To address this question, Nareit created a simple hypothetical example of a completion portfolio and examined total return performance from 2020 through the second quarter of 2025. This example provides a useful way to explore how a completion strategy may have performed during a period of meaningful market disruption. Obviously real-world performance is influenced by a range of complex factors that may not be fully captured in a model portfolio.
The model completion portfolio mirrored the approach used by many pension plans, with a portfolio split of 65% private real estate and 35% REITs. Private real estate returns were based on the NFI-ODCE total returns net of fees.
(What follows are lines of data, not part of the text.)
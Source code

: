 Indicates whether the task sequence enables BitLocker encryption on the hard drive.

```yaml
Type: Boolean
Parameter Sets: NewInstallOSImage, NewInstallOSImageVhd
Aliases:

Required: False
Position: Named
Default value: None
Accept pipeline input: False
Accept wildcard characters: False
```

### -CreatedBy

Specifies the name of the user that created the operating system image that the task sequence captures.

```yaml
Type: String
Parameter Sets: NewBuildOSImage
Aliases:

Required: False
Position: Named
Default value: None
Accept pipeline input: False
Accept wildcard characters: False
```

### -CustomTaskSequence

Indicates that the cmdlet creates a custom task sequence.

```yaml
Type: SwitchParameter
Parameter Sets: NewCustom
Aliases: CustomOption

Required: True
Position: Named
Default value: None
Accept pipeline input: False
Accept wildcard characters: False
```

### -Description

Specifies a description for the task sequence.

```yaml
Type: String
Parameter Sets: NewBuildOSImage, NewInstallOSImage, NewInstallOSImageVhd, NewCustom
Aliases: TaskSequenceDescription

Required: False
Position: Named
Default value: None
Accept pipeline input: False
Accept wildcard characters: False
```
REIT total returns reflected the eight new and emerging sectors in the FTSE Nareit All Equity REITs Index; the REIT portfolio excludes the office, industrial, residential, retail, and diversified sectors that dominate the private portfolio. Consistent with the findings in the CEM Benchmarking study, REITs were assessed an investment management fee of 12.5 basis points per quarter. The analysis tracks the net of fee quarterly performance for the NFI-ODCE, REIT modern economy, and completion portfolios from the first quarter of 2020 through the second quarter of 2025.
The pie charts illustrate the weights of the private real estate mix, the modern economy REIT sectors added for broader diversification, and the combined completion portfolio. In the REIT allocation, telecommunications, health care, and data centers make up the largest sector weights.
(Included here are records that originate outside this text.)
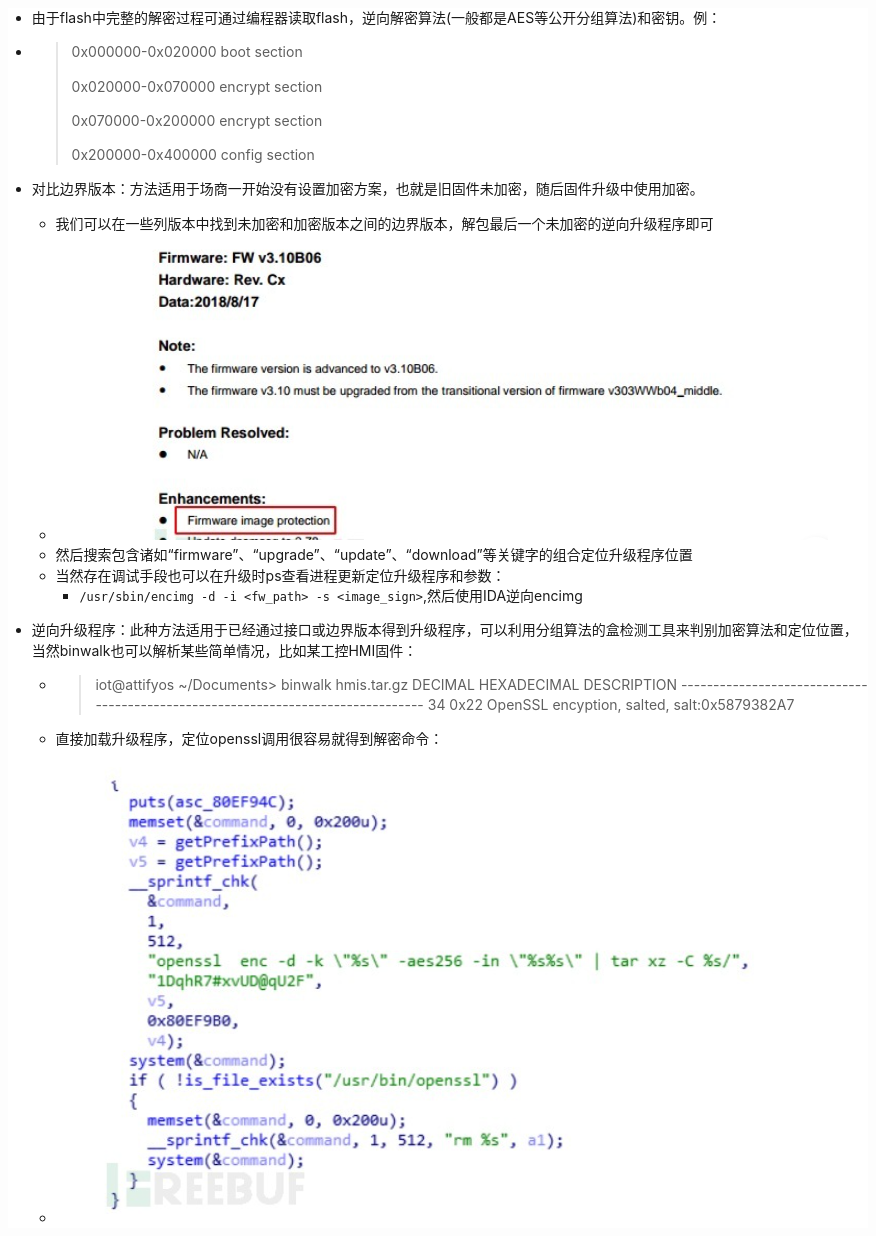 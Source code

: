   + 由于flash中完整的解密过程可通过编程器读取flash，逆向解密算法(一般都是AES等公开分组算法)和密钥。例：

  + > 0x000000-0x020000 boot section 
    >
    > 0x020000-0x070000 encrypt section 
    >
    > 0x070000-0x200000 encrypt section 
    >
    > 0x200000-0x400000 config section

+ 对比边界版本：方法适用于场商一开始没有设置加密方案，也就是旧固件未加密，随后固件升级中使用加密。

  + 我们可以在一些列版本中找到未加密和加密版本之间的边界版本，解包最后一个未加密的逆向升级程序即可
  + ![image-20210726220433235](IOT.assets/image-20210726220433235.png)
  + 然后搜索包含诸如“firmware”、“upgrade”、“update”、“download”等关键字的组合定位升级程序位置
  + 当然存在调试手段也可以在升级时ps查看进程更新定位升级程序和参数：
    + `/usr/sbin/encimg -d -i <fw_path> -s <image_sign>`,然后使用IDA逆向encimg

+ 逆向升级程序：此种方法适用于已经通过接口或边界版本得到升级程序，可以利用分组算法的盒检测工具来判别加密算法和定位位置，当然binwalk也可以解析某些简单情况，比如某工控HMI固件：

  + > iot@attifyos ~/Documents> binwalk hmis.tar.gz DECIMAL       HEXADECIMAL     DESCRIPTION -------------------------------------------------------------------------------- 34       0x22        OpenSSL encyption, salted, salt:0x5879382A7

  + 直接加载升级程序，定位openssl调用很容易就得到解密命令：

  + ![image-20210726220735496](IOT.assets\image-20210726220735496.png)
As the chart above shows, the model completion portfolio outperformed the NFI-ODCE portfolio on a cumulative net total return basis in five of the six examined periods. From the fourth quarter of 2019 through the third quarter of 2025, the private real estate, REIT, and model completion portfolios had cumulative net total returns of 12.8%, 60.0%, and 30.8%, respectively. These translate into compound annualized total returns of 2.1% for the private real estate portfolio, 8.5% for the REIT portfolio, and 4.8% for the completion portfolio. Notably, the model completion portfolio outperformed the private real estate portfolio by 2.7% on a net of fee annualized basis. This demonstrates that even during a period of meaningful market disruption and volatility, using REITs with private real estate would have resulted in higher returns.
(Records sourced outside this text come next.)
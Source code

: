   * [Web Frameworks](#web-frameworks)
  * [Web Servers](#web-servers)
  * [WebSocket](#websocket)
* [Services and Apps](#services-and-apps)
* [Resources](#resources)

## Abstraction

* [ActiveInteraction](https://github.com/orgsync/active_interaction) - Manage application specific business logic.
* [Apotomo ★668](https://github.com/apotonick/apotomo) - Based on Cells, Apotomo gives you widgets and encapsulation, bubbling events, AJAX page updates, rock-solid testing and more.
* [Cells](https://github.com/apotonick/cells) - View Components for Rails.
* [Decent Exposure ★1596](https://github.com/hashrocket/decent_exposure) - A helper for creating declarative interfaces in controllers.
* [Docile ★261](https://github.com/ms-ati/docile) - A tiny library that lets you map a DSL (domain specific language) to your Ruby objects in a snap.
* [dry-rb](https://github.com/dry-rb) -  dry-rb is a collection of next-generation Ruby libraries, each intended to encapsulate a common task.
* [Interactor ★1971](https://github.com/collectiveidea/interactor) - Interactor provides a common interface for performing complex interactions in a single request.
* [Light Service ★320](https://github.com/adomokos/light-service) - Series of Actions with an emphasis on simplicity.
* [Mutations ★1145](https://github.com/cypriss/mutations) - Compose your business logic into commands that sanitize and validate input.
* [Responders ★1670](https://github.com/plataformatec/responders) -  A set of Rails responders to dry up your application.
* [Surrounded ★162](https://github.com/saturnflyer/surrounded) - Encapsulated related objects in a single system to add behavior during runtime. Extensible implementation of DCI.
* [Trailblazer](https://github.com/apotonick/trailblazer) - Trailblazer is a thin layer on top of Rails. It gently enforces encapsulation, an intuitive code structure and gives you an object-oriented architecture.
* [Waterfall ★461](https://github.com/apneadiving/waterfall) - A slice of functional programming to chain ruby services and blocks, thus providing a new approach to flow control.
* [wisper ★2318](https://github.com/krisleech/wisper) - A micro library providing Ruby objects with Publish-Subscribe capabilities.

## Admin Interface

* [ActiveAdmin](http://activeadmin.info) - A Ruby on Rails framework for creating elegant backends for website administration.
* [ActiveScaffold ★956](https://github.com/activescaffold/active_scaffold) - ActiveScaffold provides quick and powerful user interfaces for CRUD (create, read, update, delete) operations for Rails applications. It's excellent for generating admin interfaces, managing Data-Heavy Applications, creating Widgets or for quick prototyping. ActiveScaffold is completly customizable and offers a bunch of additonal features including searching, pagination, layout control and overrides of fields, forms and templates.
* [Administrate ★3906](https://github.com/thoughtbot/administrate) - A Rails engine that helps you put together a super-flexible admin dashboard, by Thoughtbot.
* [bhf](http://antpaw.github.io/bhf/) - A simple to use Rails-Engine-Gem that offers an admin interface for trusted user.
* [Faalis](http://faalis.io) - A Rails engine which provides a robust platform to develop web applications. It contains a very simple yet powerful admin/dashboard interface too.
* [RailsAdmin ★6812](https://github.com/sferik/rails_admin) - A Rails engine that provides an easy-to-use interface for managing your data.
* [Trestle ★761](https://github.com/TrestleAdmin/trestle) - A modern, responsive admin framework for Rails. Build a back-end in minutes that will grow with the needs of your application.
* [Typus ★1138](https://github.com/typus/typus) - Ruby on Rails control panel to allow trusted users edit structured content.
Institutional Investors Will Likely Lean More on REITs
Institutional investors increasingly view REITs as essential tools for achieving efficient exposure to high-quality real estate, accessing emerging sectors, and enhancing geographic diversification. Real world and hypothetical case studies show that combining private real estate with REITs enhances liquidity, improves portfolio flexibility, provides access to specialized operating platforms at scale—and can deliver higher returns than private real estate alone.
Nareit expects the role of REITs to likely continue expanding as investors deploy them in more advanced and targeted strategies
Given these findings, Nareit expects the role of REITs to likely continue expanding as investors deploy them in more advanced and targeted strategies—leveraging listed real estate’s scale, transparency, and operational excellence to strengthen portfolio performance across both traditional and modern property sectors.